Jakarta – Pengamat intelijen dan geopolitik Amir Hamzah, menyoroti kurangnya transparansi aparat penegak hukum dalam menangani kasus-kasus korupsi di era pemerintahan Presiden Prabowo Subianto. Menurutnya, banyak kasus besar yang melibatkan pejabat atau keluarga mantan presiden tidak mendapat tindak lanjut yang jelas.
Salah satu yang menjadi sorotan Amir adalah dugaan pencucian uang ke anak Jokowi Gibran dan Kaesang yang melibatkan perusahaan PT SM, yang sebelumnya dikaitkan dengan kasus pembakaran hutan pada 2015. Perusahaan ini sempat digugat oleh Kementerian Lingkungan Hidup dan Kehutanan dengan tuntutan ganti rugi Rp 7,9 triliun.
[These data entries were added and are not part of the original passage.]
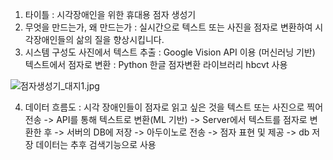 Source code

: 1. 타이틀 : 시각장애인을 위한 휴대용 점자 생성기
2. 무엇을 만드는가, 왜 만드는가 : 실시간으로 텍스트 또는 사진을 점자로 변환하여 시각장애인들의 삶의 질을 향상시킵니다.
3. 시스템 구성도
사진에서 텍스트 추출 : Google Vision API 이용 (머신러닝 기반)
텍스트에서 점자로 변환 : Python 한글 점자변환 라이브러리 hbcvt 사용

![점자생성기_대지1.jpg](./점자생성기_대지1.jpg)

4. 데이터 흐름도 : 
   시각 장애인들이 점자로 읽고 싶은 것을 텍스트 또는 사진으로 찍어 전송 
-> API를 통해 텍스트로 변환(ML 기반) 
-> Server에서 텍스트를 점자로 변환한 후 
-> 서버의 DB에 저장 
-> 아두이노로 전송 
-> 점자 표현 및 제공
-> db 저장 데이터는 추후 검색기능으로 사용
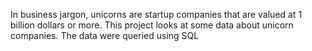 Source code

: In business jargon, unicorns are startup companies that are valued at 1 billion dollars or more.
This project looks at some data about unicorn companies. The data were queried using SQL

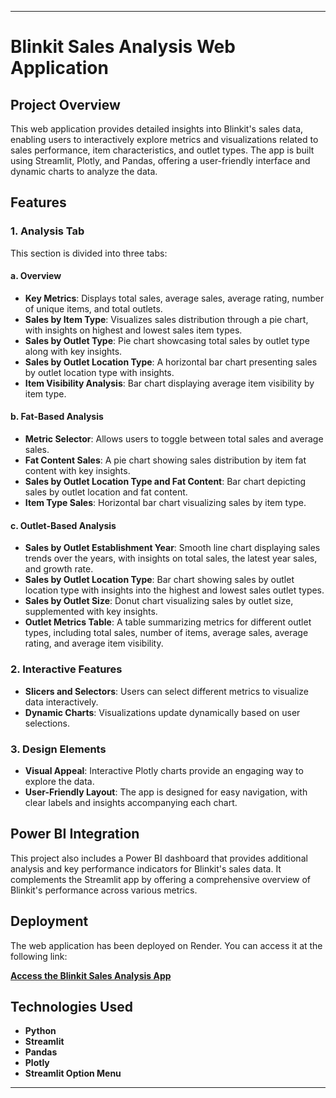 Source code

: 
---

# Blinkit Sales Analysis Web Application

## Project Overview

This web application provides detailed insights into Blinkit's sales data, enabling users to interactively explore metrics and visualizations related to sales performance, item characteristics, and outlet types. The app is built using Streamlit, Plotly, and Pandas, offering a user-friendly interface and dynamic charts to analyze the data.

## Features

### 1. **Analysis Tab**

This section is divided into three tabs:

#### a. Overview
- **Key Metrics**: Displays total sales, average sales, average rating, number of unique items, and total outlets.
- **Sales by Item Type**: Visualizes sales distribution through a pie chart, with insights on highest and lowest sales item types.
- **Sales by Outlet Type**: Pie chart showcasing total sales by outlet type along with key insights.
- **Sales by Outlet Location Type**: A horizontal bar chart presenting sales by outlet location type with insights.
- **Item Visibility Analysis**: Bar chart displaying average item visibility by item type.

#### b. Fat-Based Analysis
- **Metric Selector**: Allows users to toggle between total sales and average sales.
- **Fat Content Sales**: A pie chart showing sales distribution by item fat content with key insights.
- **Sales by Outlet Location Type and Fat Content**: Bar chart depicting sales by outlet location and fat content.
- **Item Type Sales**: Horizontal bar chart visualizing sales by item type.

#### c. Outlet-Based Analysis
- **Sales by Outlet Establishment Year**: Smooth line chart displaying sales trends over the years, with insights on total sales, the latest year sales, and growth rate.
- **Sales by Outlet Location Type**: Bar chart showing sales by outlet location type with insights into the highest and lowest sales outlet types.
- **Sales by Outlet Size**: Donut chart visualizing sales by outlet size, supplemented with key insights.
- **Outlet Metrics Table**: A table summarizing metrics for different outlet types, including total sales, number of items, average sales, average rating, and average item visibility.

### 2. **Interactive Features**
- **Slicers and Selectors**: Users can select different metrics to visualize data interactively.
- **Dynamic Charts**: Visualizations update dynamically based on user selections.

### 3. **Design Elements**
- **Visual Appeal**: Interactive Plotly charts provide an engaging way to explore the data.
- **User-Friendly Layout**: The app is designed for easy navigation, with clear labels and insights accompanying each chart.

## Power BI Integration
This project also includes a Power BI dashboard that provides additional analysis and key performance indicators for Blinkit's sales data. It complements the Streamlit app by offering a comprehensive overview of Blinkit's performance across various metrics.

## Deployment

The web application has been deployed on Render. You can access it at the following link:

[**Access the Blinkit Sales Analysis App**](https://blinkit-sales-analysis.onrender.com)

## Technologies Used
- **Python**
- **Streamlit**
- **Pandas**
- **Plotly**
- **Streamlit Option Menu**
---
Namun, pada Februari 2019, Mahkamah Agung hanya mengabulkan ganti rugi sebesar Rp 78 miliar.
Selain itu, Amir juga mengkritisi sikap Komisi Pemberantasan Korupsi (KPK) yang tidak menindaklanjuti laporan gratifikasi yang melibatkan Kaesang Pangarep, anak bungsu Presiden Joko Widodo. “Alasan KPK karena dia bukan pejabat negara, padahal saat itu ia mendapatkan pengamanan sebagai anak presiden,” ujar Amir kepada wartawan, Sabtu (15/3/2025).
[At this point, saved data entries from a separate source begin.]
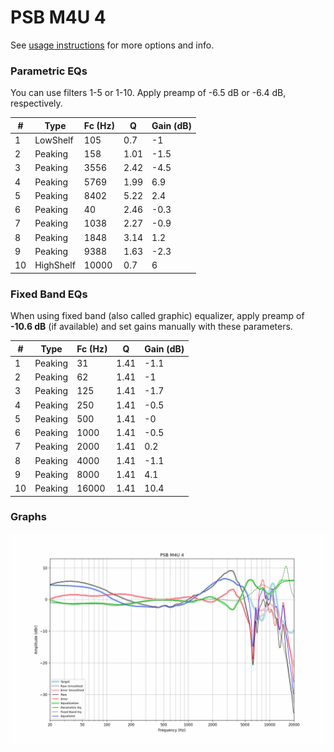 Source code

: # PSB M4U 4
See [usage instructions](https://github.com/jaakkopasanen/AutoEq#usage) for more options and info.

### Parametric EQs
You can use filters 1-5 or 1-10. Apply preamp of -6.5 dB or -6.4 dB, respectively.

|   # | Type      |   Fc (Hz) |    Q |   Gain (dB) |
|-----|-----------|-----------|------|-------------|
|   1 | LowShelf  |       105 | 0.7  |        -1   |
|   2 | Peaking   |       158 | 1.01 |        -1.5 |
|   3 | Peaking   |      3556 | 2.42 |        -4.5 |
|   4 | Peaking   |      5769 | 1.99 |         6.9 |
|   5 | Peaking   |      8402 | 5.22 |         2.4 |
|   6 | Peaking   |        40 | 2.46 |        -0.3 |
|   7 | Peaking   |      1038 | 2.27 |        -0.9 |
|   8 | Peaking   |      1848 | 3.14 |         1.2 |
|   9 | Peaking   |      9388 | 1.63 |        -2.3 |
|  10 | HighShelf |     10000 | 0.7  |         6   |

### Fixed Band EQs
When using fixed band (also called graphic) equalizer, apply preamp of **-10.6 dB** (if available) and set gains manually with these parameters.

|   # | Type    |   Fc (Hz) |    Q |   Gain (dB) |
|-----|---------|-----------|------|-------------|
|   1 | Peaking |        31 | 1.41 |        -1.1 |
|   2 | Peaking |        62 | 1.41 |        -1   |
|   3 | Peaking |       125 | 1.41 |        -1.7 |
|   4 | Peaking |       250 | 1.41 |        -0.5 |
|   5 | Peaking |       500 | 1.41 |        -0   |
|   6 | Peaking |      1000 | 1.41 |        -0.5 |
|   7 | Peaking |      2000 | 1.41 |         0.2 |
|   8 | Peaking |      4000 | 1.41 |        -1.1 |
|   9 | Peaking |      8000 | 1.41 |         4.1 |
|  10 | Peaking |     16000 | 1.41 |        10.4 |

### Graphs
![](./PSB%20M4U%204.png)
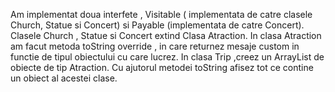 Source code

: Am implementat doua interfete , Visitable ( implementata de catre clasele Church, Statue si Concert) si Payable (implementata de catre Concert). Clasele Church , Statue si Concert extind Clasa Atraction. In clasa Atraction am facut metoda toString override , in care returnez mesaje custom in functie de tipul obiectului cu care lucrez. In clasa Trip ,creez un ArrayList de obiecte de tip Atraction. Cu ajutorul metodei toString afisez tot ce contine un obiect al acestei clase.
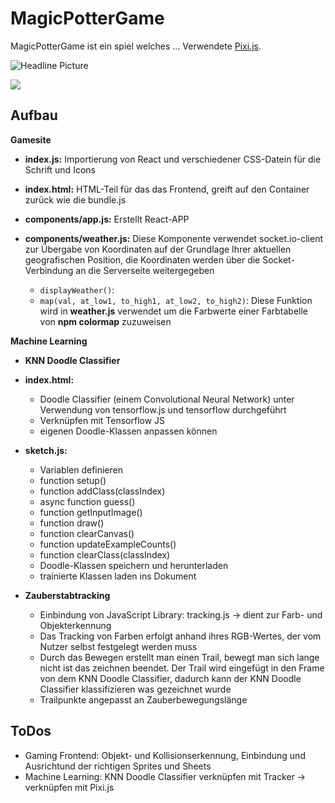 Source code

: # MagicPotterGame

MagicPotterGame ist ein spiel welches ...
Verwendete [Pixi.js](https://www.pixijs.com).

![Headline Picture](screenshot1.png)

[![](http://img.youtube.com/vi/ya_6I9IVMzY/0.jpg)](http://www.youtube.com/watch?v=ya_6I9IVMzY "")


## Aufbau

**Gamesite**
* **index.js:** Importierung von React und verschiedener CSS-Datein für die Schrift und Icons

* **index.html:** HTML-Teil für das das Frontend, greift auf den Container zurück wie die bundle.js

* **components/app.js:** Erstellt React-APP

* **components/weather.js:** Diese Komponente verwendet socket.io-client zur Übergabe von Koordinaten auf der Grundlage Ihrer aktuellen geografischen Position, die Koordinaten werden über die Socket-Verbindung an die Serverseite weitergegeben
  * `displayWeather()`:
  * `map(val, at_low1, to_high1, at_low2, to_high2)`: Diese Funktion wird in **weather.js** verwendet um die Farbwerte einer Farbtabelle von **npm colormap** zuzuweisen
  

**Machine Learning**
* **KNN Doodle Classifier**
* **index.html:**
  * Doodle Classifier (einem Convolutional Neural Network) unter Verwendung von tensorflow.js und tensorflow durchgeführt
  * Verknüpfen mit Tensorflow JS
  * eigenen Doodle-Klassen anpassen können
* **sketch.js:**
  * Variablen definieren
  * function setup()
  * function addClass(classIndex)
  * async function guess()
  * function getInputImage()
  * function draw()
  * function clearCanvas()
  * function updateExampleCounts()
  * function clearClass(classIndex)
  * Doodle-Klassen speichern und herunterladen
  * trainierte Klassen laden ins Dokument
  
* **Zauberstabtracking**
  * Einbindung von JavaScript Library: tracking.js → dient zur Farb- und Objekterkennung
  * Das Tracking von Farben erfolgt anhand ihres RGB-Wertes, der vom Nutzer selbst festgelegt werden muss
  * Durch das Bewegen erstellt man einen Trail, bewegt man sich lange nicht ist das zeichnen beendet. Der Trail wird eingefügt in den Frame von dem KNN Doodle Classifier, dadurch kann der KNN Doodle Classifier klassifizieren was gezeichnet wurde
  * Trailpunkte angepasst an Zauberbewegungslänge


## ToDos
* Gaming Frontend: Objekt- und Kollisionserkennung, Einbindung und Ausrichtund der richtigen Sprites und Sheets
* Machine Learning: KNN Doodle Classifier verknüpfen mit Tracker → verknüpfen mit Pixi.js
Amir juga menyoroti kasus di tubuh Pertamina, di mana Jaksa Agung memutuskan bahwa Boy Thohir, kakak dari Erick Thohir, tidak terlibat dalam dugaan korupsi Pertamina. “Padahal, Boy Thohir bahkan belum diperiksa. Dia diduga mengendalikan pejabat-pejabat Pertamina yang kini mendekam di tahanan melalui dua orang kepercayaannya, R. Harry Zunardi alias AI dan Febri Prasetyadi Suparta alias James,” ungkapnya.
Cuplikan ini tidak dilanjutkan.